Write out again the lines from the line with "- [Examples](/examples) - Usage" up to and including the line with "the fully associative", exactly as they stand below, and skip any picture.

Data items
▼▼▼
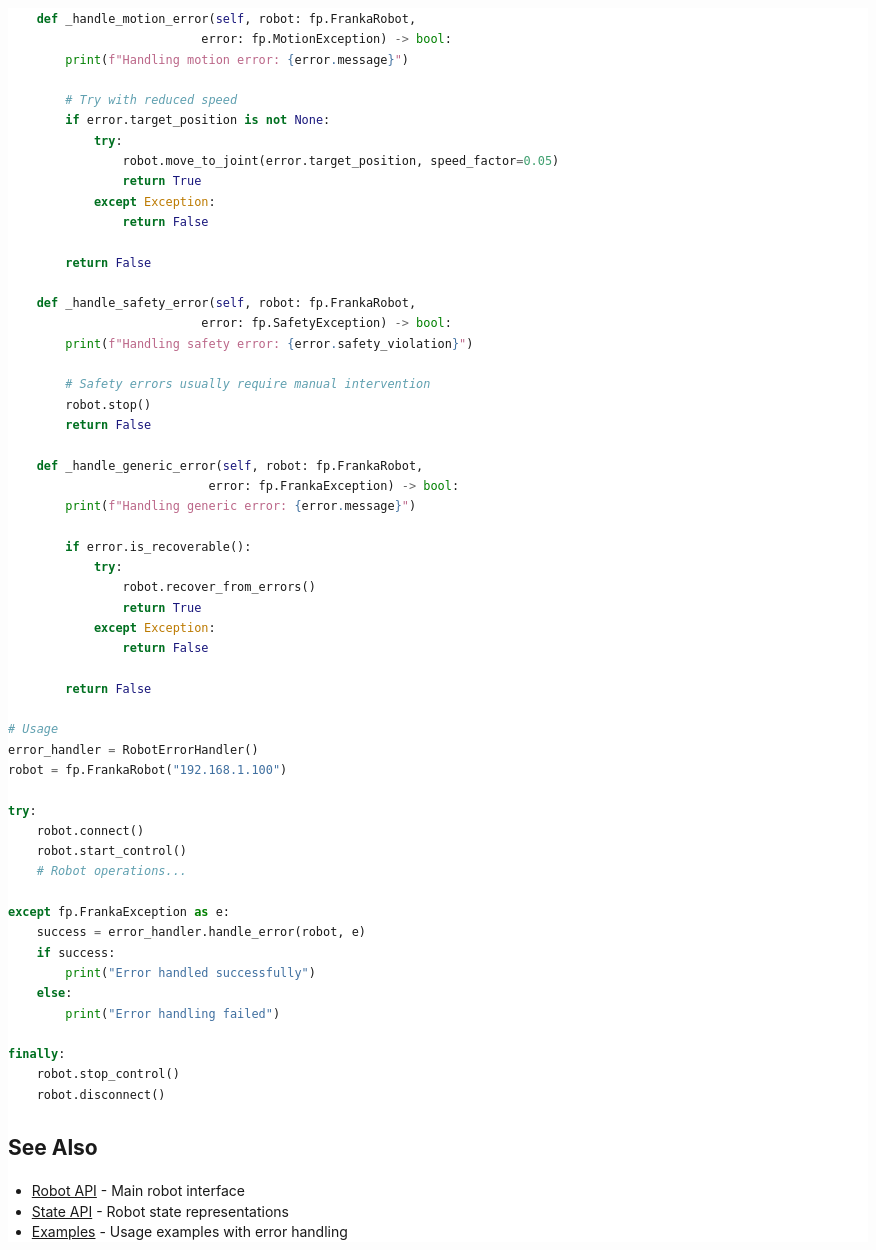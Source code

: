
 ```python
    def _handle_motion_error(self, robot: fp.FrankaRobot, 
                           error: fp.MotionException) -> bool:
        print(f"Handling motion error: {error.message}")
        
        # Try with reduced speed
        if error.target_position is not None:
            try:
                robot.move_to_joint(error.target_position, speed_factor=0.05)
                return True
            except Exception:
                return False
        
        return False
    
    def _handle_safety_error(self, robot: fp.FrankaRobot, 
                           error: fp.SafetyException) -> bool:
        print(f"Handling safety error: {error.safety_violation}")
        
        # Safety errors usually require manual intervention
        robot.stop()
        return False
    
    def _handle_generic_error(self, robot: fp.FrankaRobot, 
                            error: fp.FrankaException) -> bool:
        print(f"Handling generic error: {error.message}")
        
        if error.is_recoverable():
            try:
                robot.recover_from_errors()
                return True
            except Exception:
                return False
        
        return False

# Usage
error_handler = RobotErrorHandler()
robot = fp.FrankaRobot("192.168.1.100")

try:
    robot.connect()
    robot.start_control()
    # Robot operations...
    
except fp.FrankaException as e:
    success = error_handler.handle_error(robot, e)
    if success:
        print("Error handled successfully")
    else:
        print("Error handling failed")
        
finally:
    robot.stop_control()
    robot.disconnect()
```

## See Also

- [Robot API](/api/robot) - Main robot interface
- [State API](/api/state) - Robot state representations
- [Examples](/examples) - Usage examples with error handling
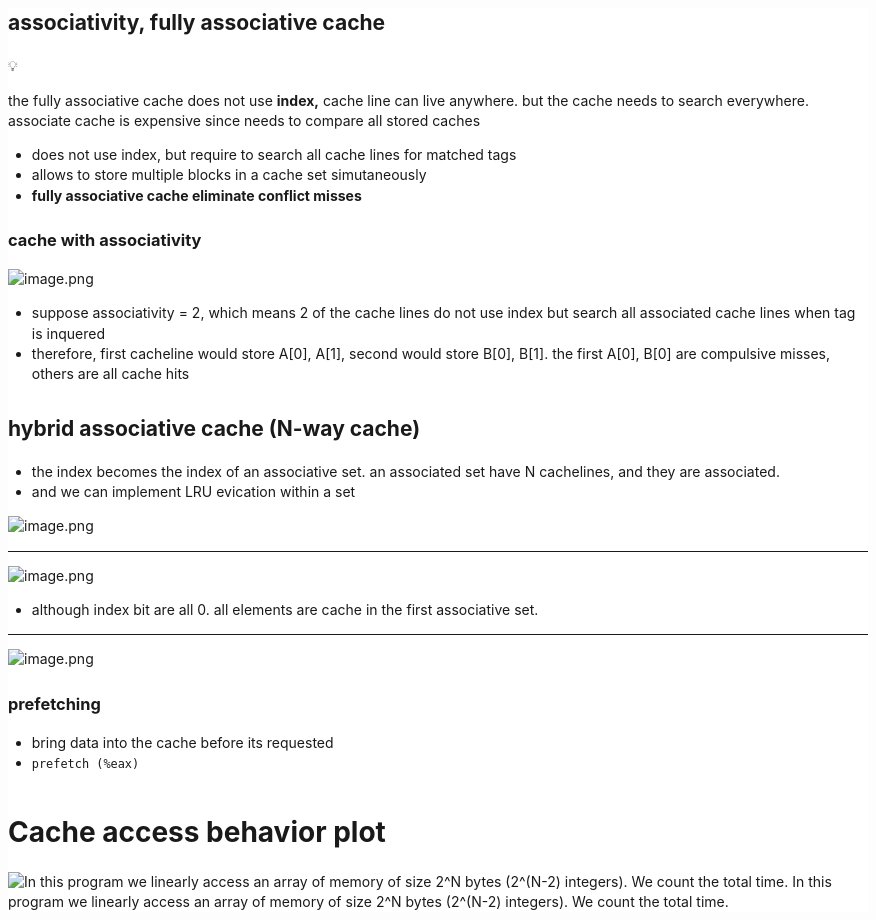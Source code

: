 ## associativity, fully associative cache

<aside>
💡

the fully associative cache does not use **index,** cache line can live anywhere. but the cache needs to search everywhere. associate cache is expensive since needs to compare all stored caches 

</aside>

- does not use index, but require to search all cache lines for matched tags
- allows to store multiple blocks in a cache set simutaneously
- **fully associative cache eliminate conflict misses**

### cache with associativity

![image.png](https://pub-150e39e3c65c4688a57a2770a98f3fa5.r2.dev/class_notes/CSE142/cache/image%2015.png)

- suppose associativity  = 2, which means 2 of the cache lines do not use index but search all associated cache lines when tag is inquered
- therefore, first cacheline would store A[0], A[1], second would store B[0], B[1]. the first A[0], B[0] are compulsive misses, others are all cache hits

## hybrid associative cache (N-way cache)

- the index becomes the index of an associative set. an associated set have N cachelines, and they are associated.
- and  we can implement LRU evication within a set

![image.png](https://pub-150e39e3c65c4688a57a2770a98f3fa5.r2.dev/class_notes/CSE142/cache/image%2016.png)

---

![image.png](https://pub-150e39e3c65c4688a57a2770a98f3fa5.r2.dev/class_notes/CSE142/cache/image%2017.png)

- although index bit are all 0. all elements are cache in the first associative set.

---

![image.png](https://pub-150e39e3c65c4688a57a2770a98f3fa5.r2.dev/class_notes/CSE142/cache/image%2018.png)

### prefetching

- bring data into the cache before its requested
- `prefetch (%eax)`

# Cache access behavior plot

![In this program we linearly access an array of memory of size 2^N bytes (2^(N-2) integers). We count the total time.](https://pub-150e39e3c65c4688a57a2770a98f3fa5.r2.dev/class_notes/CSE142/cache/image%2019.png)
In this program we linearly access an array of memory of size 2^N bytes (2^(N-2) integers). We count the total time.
▲▲▲
● RESPONSE BOX
- [Examples](/examples) - Usage examples with error handling
Source code

: ## associativity, fully associative cache

<aside>
💡

the fully associative cache does not use **index,** cache line can live anywhere. but the cache needs to search everywhere. associate cache is expensive since needs to compare all stored caches 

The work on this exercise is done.